Copy from the first line below down to and including the line with "组成集合的对象称为 **成员（member）**或者 **元素（element）**。". Skip the pictures.

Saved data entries

- - - -

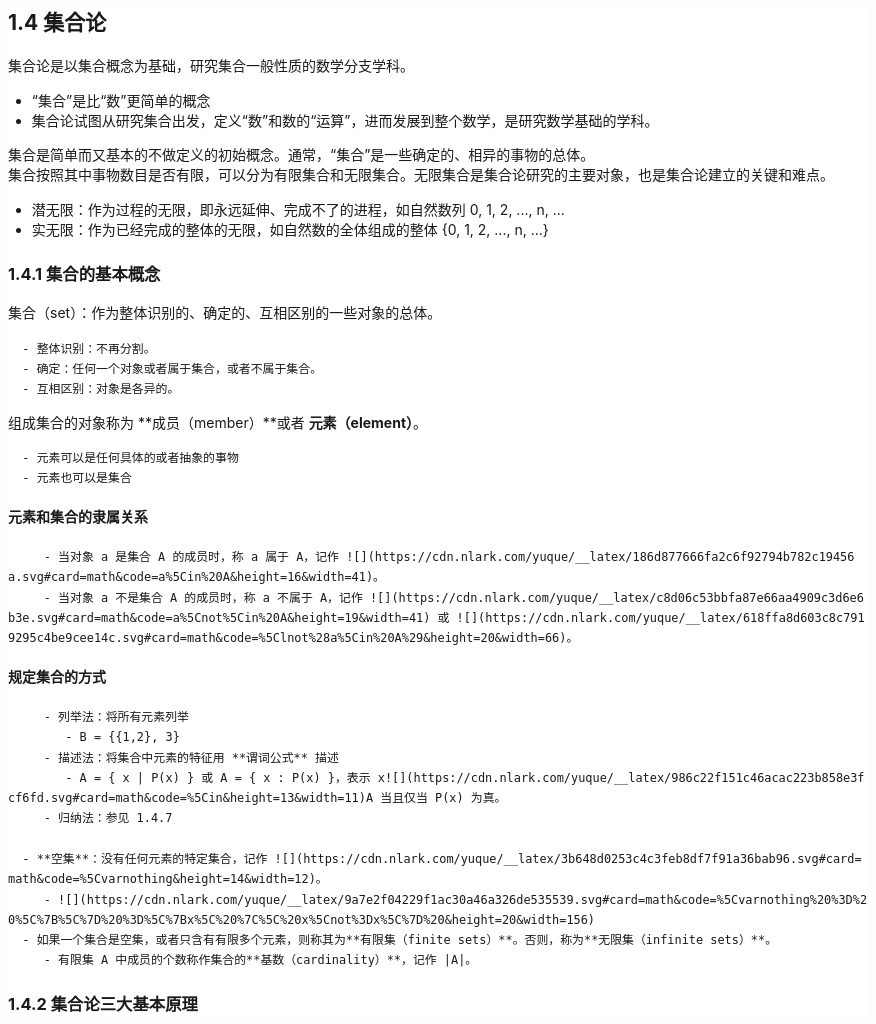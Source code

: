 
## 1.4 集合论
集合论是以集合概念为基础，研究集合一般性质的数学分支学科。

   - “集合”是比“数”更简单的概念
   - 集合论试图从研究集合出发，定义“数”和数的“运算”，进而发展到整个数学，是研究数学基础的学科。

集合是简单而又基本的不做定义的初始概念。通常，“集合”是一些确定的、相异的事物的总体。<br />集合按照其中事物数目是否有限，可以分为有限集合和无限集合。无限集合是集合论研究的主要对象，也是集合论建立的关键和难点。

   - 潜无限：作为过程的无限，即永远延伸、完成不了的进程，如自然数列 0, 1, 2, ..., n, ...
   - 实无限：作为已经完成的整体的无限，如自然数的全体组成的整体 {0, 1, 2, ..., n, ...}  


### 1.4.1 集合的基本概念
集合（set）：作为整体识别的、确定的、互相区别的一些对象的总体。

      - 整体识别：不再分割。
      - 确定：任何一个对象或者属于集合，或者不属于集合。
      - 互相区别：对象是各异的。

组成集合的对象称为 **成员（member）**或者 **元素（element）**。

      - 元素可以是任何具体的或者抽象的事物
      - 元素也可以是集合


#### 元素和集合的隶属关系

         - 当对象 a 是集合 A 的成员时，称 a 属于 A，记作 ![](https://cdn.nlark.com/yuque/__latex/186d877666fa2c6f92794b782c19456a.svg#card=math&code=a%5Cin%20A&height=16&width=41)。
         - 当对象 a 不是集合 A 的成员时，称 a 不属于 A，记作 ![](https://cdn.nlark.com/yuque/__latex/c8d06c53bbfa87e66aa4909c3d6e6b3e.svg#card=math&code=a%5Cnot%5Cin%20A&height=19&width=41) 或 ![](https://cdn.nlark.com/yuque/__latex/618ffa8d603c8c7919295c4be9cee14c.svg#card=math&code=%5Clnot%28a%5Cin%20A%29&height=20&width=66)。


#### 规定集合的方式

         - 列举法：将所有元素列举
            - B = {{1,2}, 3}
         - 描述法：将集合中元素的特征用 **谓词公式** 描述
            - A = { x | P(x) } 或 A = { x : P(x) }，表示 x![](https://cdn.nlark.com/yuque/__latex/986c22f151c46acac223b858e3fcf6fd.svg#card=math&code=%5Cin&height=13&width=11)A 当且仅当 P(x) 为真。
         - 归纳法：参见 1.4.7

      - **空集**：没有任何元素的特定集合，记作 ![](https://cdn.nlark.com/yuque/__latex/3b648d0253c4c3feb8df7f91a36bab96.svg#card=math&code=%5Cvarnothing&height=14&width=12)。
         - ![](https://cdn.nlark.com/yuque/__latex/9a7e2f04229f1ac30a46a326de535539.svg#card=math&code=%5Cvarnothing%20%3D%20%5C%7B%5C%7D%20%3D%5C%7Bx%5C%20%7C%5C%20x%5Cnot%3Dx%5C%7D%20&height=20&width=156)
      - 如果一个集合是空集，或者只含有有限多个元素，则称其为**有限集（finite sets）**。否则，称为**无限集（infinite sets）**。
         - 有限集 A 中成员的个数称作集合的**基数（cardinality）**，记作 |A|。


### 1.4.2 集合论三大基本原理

- - - -

- Your solution
Source code

: 
## 1.4 集合论
集合论是以集合概念为基础，研究集合一般性质的数学分支学科。

   - “集合”是比“数”更简单的概念
   - 集合论试图从研究集合出发，定义“数”和数的“运算”，进而发展到整个数学，是研究数学基础的学科。

集合是简单而又基本的不做定义的初始概念。通常，“集合”是一些确定的、相异的事物的总体。<br />集合按照其中事物数目是否有限，可以分为有限集合和无限集合。无限集合是集合论研究的主要对象，也是集合论建立的关键和难点。

   - 潜无限：作为过程的无限，即永远延伸、完成不了的进程，如自然数列 0, 1, 2, ..., n, ...
   - 实无限：作为已经完成的整体的无限，如自然数的全体组成的整体 {0, 1, 2, ..., n, ...}  


### 1.4.1 集合的基本概念
集合（set）：作为整体识别的、确定的、互相区别的一些对象的总体。

      - 整体识别：不再分割。
      - 确定：任何一个对象或者属于集合，或者不属于集合。
      - 互相区别：对象是各异的。

组成集合的对象称为 **成员（member）**或者 **元素（element）**。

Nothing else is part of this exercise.